Every service layer module that needs configuration calls get_config_registry() at import time and then caches values as needed. For example, server/services/keywords.py:

server/services/keywords.py
from server.services.config_registry import get_config_registry

_config_registry = get_config_registry()
_KEYWORDS_MAX_PER_REPO = _config_registry.get_int('KEYWORDS_MAX_PER_REPO', 50)
_KEYWORDS_MIN_FREQ = _config_registry.get_int('KEYWORDS_MIN_FREQ', 3)
_KEYWORDS_BOOST = _config_registry.get_float('KEYWORDS_BOOST', 1.3)
_KEYWORDS_AUTO_GENERATE = _config_registry.get_int('KEYWORDS_AUTO_GENERATE', 1)
_KEYWORDS_REFRESH_HOURS = _config_registry.get_int('KEYWORDS_REFRESH_HOURS', 24)


def reload_config():
    """Reload cached config values from registry."""
    global _KEYWORDS_MAX_PER_REPO, _KEYWORDS_MIN_FREQ, _KEYWORDS_BOOST
    global _KEYWORDS_AUTO_GENERATE, _KEYWORDS_REFRESH_HOURS
    _KEYWORDS_MAX_PER_REPO = _config_registry.get_int('KEYWORDS_MAX_PER_REPO', 50)
    _KEYWORDS_MIN_FREQ = _config_registry.get_int('KEYWORDS_MIN_FREQ', 3)
    _KEYWORDS_BOOST = _config_registry.get_float('KEYWORDS_BOOST', 1.3)
    _KEYWORDS_AUTO_GENERATE = _config_registry.get_int('KEYWORDS_AUTO_GENERATE', 1)
    _KEYWORDS_REFRESH_HOURS = _config_registry.get_int('KEYWORDS_REFRESH_HOURS', 24)
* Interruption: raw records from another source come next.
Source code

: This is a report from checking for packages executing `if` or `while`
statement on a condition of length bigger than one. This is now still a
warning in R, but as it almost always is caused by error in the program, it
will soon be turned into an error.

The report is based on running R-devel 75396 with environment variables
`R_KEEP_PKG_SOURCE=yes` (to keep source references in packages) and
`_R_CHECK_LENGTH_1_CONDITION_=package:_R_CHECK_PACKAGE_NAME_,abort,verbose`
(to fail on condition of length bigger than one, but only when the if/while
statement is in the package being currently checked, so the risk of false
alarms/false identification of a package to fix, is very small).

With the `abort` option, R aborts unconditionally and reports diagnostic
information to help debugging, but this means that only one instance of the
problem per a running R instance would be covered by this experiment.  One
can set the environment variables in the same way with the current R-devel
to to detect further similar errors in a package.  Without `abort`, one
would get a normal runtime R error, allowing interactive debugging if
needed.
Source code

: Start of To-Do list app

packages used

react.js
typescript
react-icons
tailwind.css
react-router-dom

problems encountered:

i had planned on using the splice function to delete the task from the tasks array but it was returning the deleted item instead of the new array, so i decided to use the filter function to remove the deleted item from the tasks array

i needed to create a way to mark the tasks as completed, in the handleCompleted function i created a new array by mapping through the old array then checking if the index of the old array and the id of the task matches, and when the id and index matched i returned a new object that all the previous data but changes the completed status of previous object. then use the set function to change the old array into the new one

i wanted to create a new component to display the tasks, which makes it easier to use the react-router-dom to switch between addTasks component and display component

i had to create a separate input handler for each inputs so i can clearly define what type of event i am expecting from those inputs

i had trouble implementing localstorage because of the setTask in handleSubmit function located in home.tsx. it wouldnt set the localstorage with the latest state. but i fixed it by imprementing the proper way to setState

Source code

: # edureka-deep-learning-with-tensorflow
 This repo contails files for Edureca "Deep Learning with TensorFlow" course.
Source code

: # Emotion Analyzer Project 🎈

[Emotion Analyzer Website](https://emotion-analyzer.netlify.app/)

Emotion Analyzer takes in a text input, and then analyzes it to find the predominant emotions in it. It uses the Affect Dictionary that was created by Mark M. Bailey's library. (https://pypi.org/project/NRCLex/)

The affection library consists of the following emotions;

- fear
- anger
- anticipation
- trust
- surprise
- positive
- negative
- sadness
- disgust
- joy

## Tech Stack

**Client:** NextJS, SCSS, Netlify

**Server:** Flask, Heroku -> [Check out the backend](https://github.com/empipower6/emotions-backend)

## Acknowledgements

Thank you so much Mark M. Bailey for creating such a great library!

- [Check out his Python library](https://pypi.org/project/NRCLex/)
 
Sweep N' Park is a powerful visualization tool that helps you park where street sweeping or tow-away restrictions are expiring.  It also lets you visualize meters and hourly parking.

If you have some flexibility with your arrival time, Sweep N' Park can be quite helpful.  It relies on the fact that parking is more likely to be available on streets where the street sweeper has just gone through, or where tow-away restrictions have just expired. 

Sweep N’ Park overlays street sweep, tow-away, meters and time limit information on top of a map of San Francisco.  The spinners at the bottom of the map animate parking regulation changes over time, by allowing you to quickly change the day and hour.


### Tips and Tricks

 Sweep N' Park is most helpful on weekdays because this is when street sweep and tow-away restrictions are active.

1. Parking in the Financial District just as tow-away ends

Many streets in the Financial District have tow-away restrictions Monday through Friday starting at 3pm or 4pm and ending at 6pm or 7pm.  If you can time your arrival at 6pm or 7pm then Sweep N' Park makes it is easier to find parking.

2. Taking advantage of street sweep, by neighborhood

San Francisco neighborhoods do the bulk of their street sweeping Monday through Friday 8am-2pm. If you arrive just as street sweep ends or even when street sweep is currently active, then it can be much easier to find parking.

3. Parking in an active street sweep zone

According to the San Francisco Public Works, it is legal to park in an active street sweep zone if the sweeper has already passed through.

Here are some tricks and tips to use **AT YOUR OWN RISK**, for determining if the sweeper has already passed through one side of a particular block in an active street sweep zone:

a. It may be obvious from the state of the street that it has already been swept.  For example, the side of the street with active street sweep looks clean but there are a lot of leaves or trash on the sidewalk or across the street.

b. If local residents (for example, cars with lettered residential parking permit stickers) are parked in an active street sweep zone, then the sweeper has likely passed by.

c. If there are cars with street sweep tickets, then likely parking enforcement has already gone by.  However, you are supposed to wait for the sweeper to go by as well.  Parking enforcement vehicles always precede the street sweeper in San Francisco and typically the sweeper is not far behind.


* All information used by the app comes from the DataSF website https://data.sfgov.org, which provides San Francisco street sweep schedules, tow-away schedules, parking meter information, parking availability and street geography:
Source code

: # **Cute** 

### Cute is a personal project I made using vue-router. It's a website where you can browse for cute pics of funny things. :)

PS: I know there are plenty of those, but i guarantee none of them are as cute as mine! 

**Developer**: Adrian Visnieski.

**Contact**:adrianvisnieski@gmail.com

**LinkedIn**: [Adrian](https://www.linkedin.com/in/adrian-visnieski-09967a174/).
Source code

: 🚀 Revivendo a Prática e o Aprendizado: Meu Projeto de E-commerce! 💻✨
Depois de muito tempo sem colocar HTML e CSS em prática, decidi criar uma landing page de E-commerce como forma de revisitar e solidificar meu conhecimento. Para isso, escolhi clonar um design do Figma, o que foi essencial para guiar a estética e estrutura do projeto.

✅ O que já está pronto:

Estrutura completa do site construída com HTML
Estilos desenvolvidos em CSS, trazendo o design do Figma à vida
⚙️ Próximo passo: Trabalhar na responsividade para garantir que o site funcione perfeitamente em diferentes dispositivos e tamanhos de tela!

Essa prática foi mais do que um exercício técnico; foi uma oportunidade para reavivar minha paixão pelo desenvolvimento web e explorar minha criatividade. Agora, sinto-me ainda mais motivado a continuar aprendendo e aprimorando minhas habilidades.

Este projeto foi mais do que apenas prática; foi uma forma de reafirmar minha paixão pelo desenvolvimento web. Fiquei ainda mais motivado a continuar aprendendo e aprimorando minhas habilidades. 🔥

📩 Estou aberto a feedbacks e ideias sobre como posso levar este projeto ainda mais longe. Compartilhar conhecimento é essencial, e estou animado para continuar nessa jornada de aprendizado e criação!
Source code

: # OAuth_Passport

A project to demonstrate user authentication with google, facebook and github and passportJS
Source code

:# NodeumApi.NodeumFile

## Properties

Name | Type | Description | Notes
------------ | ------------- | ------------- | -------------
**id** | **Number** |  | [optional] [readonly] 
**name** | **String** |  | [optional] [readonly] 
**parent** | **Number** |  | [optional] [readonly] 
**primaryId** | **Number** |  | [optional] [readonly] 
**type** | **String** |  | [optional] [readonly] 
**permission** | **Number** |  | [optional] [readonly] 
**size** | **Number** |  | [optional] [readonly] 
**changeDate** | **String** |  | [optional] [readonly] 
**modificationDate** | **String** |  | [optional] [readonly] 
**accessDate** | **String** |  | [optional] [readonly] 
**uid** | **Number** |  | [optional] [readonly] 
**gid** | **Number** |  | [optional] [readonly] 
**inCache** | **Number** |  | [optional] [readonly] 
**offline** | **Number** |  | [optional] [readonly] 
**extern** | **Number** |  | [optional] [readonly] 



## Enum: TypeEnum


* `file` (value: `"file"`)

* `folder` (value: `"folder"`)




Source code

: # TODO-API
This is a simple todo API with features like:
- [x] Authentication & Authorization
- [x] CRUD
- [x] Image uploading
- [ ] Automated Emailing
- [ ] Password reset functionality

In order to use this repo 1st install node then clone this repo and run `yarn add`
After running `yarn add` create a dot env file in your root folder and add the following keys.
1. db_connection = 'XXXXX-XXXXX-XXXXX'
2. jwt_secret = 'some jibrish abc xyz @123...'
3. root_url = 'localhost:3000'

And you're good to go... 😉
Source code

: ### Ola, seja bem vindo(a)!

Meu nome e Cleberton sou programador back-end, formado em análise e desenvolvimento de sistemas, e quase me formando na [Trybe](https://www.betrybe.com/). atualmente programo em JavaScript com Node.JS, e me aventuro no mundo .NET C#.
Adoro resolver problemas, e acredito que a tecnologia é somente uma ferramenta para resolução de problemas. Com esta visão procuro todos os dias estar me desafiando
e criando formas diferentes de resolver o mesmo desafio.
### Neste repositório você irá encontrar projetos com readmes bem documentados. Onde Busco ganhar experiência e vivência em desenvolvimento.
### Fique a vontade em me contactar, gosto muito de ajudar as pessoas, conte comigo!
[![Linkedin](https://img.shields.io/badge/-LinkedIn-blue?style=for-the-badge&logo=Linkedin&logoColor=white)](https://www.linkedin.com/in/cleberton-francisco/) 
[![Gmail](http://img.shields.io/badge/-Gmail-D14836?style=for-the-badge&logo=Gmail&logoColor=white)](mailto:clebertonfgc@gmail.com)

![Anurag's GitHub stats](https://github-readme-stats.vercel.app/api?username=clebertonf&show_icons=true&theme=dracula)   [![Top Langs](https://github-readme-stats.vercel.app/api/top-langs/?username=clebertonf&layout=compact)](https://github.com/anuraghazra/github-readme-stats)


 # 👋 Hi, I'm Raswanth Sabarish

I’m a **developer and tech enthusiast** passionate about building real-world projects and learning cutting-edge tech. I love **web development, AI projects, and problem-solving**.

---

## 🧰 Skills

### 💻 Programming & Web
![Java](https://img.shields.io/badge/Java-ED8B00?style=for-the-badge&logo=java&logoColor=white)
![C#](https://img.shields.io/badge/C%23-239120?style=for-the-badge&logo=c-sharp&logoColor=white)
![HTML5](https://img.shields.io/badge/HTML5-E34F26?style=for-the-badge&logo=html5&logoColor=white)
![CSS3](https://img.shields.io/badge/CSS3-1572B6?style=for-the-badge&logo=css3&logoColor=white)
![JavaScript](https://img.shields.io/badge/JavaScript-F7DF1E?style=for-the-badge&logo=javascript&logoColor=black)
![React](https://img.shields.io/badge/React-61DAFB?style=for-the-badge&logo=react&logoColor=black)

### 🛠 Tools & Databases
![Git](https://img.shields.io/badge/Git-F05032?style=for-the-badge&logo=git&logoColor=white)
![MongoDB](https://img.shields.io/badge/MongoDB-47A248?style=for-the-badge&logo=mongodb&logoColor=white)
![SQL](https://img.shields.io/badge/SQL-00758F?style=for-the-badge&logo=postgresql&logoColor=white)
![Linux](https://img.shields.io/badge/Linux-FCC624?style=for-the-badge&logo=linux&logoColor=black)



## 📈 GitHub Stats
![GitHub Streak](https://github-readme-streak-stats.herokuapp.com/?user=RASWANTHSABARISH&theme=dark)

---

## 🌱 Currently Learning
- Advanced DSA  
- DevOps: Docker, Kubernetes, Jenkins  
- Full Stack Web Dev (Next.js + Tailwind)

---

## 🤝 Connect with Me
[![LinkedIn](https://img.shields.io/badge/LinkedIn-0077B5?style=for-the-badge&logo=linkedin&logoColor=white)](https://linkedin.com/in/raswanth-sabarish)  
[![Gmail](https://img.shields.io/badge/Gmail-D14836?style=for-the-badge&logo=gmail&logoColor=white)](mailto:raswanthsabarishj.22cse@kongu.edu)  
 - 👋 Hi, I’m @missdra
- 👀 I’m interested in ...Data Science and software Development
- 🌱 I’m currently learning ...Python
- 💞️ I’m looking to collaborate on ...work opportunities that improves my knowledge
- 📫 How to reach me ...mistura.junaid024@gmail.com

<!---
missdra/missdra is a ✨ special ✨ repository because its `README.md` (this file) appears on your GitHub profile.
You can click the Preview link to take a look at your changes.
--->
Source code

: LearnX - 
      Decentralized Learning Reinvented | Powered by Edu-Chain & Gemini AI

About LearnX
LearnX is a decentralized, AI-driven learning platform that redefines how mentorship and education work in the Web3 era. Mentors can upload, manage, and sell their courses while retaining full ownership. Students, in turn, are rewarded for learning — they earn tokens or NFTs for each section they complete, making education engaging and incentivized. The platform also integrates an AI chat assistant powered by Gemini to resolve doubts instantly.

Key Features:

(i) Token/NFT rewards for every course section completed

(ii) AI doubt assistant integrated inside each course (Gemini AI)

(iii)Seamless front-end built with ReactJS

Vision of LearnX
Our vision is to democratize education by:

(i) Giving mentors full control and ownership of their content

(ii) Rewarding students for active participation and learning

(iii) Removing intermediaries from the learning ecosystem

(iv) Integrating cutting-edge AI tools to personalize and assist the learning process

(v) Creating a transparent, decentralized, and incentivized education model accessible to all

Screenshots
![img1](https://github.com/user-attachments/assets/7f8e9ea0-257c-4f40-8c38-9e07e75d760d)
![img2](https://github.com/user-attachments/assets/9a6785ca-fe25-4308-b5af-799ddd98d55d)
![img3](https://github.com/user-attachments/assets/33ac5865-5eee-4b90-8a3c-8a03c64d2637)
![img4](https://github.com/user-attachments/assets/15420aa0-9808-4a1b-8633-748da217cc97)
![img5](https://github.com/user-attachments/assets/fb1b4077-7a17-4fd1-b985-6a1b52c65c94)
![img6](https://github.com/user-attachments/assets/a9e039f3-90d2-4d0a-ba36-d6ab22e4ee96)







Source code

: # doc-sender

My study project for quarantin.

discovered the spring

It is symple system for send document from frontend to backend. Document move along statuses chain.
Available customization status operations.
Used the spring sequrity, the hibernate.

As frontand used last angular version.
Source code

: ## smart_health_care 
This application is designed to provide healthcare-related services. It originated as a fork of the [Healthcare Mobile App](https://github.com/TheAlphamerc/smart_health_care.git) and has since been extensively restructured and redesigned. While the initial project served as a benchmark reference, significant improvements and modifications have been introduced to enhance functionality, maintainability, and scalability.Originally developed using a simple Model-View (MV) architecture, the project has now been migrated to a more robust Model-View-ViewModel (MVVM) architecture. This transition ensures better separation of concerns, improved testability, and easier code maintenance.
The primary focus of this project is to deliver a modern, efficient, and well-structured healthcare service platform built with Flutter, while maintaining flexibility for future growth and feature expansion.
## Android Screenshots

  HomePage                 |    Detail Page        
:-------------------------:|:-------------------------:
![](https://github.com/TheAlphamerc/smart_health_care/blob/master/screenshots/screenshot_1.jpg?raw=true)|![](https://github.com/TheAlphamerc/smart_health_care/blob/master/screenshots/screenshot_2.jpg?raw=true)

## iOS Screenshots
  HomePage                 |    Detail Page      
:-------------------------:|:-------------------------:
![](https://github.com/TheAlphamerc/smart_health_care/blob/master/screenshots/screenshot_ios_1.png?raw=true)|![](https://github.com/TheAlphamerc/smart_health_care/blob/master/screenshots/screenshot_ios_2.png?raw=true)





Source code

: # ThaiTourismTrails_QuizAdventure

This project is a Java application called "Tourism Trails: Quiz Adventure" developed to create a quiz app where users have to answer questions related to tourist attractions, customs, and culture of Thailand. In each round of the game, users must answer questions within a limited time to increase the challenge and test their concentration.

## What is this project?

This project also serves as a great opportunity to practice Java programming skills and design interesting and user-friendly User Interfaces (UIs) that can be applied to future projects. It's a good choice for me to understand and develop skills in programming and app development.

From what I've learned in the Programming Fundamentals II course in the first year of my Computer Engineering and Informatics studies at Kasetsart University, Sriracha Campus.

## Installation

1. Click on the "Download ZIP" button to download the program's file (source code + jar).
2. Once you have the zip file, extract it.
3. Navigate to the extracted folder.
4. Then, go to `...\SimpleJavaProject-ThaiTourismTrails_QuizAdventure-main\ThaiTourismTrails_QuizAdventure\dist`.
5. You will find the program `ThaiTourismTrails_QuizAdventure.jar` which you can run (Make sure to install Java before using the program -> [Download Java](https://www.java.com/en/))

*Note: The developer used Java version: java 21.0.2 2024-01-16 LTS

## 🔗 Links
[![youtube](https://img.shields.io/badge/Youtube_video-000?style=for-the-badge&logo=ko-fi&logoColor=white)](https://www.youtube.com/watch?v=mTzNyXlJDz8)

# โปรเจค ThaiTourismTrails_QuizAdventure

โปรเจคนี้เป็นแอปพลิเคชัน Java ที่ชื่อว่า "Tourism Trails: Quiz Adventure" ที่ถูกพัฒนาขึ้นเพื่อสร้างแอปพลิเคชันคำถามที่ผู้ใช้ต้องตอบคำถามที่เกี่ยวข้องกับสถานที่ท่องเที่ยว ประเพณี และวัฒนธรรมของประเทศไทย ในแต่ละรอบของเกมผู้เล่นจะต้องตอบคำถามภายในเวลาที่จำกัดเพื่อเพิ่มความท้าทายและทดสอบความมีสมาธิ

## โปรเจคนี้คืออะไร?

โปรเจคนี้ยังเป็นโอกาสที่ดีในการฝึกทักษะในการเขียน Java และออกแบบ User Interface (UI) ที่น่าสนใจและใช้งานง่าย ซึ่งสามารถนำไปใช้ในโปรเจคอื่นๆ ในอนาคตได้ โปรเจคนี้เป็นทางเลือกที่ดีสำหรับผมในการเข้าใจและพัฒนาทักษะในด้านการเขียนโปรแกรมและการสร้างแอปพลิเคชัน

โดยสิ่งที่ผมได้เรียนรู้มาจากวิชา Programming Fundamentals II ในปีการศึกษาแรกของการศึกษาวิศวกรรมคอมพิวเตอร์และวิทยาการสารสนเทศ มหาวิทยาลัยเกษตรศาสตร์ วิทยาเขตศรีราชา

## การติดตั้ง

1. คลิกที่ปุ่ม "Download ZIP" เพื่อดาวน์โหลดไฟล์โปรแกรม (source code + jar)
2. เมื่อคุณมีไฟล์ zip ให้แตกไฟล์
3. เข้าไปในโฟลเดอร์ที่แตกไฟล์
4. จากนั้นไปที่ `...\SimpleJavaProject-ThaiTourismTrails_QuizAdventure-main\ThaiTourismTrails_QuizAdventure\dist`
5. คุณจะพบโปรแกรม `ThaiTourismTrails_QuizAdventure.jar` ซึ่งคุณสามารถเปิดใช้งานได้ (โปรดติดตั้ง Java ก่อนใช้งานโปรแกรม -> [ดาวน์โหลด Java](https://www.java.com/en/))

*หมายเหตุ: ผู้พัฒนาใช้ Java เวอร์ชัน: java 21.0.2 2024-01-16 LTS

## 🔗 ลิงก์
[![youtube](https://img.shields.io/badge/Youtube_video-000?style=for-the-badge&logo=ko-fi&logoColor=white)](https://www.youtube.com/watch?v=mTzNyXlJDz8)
If you change .env or agro_config.json at runtime and want those changes to take effect without a restart, you can:

  • Call the appropriate reload function (like reload_config() above) from your own code, or
  • Use the configuration endpoints exposed by the API / UI (see Configuration).

14. Common installation issues

Warning

This is a solo‑dev project. There are rough edges. If something here doesn’t match what you see in the code, trust the code and file an issue.

Problem: ModuleNotFoundError for server.* or common.*

  • Make sure you’re running commands from the repo root.
  • Ensure PYTHONPATH includes the repo root. The indexer explicitly sets PYTHONPATH=repo_root() when it spawns; for ad‑hoc scripts you may need:
export PYTHONPATH=$(pwd)

Problem: Config values not updating when I edit .env

  • The registry loads .env at import time. If the process is already running, you’ll need to restart it or explicitly trigger a reload path that calls back into the registry.

Problem: Editor / DevTools not showing up

  • Check EDITOR_ENABLED and EDITOR_PORT in .env.
  • Look at server/services/editor.py to see where it writes out/editor/settings.json and out/editor/status.json.

15. Next steps

Once AGRO is installed and the first repo is indexed:

AGRO is indexed on itself, so once you have it running you can also just go to the Chat tab and ask it:

“How does configuration precedence work?”

or

“Where does the indexer get REPO_ROOT from?”

and it will walk you through the actual code paths.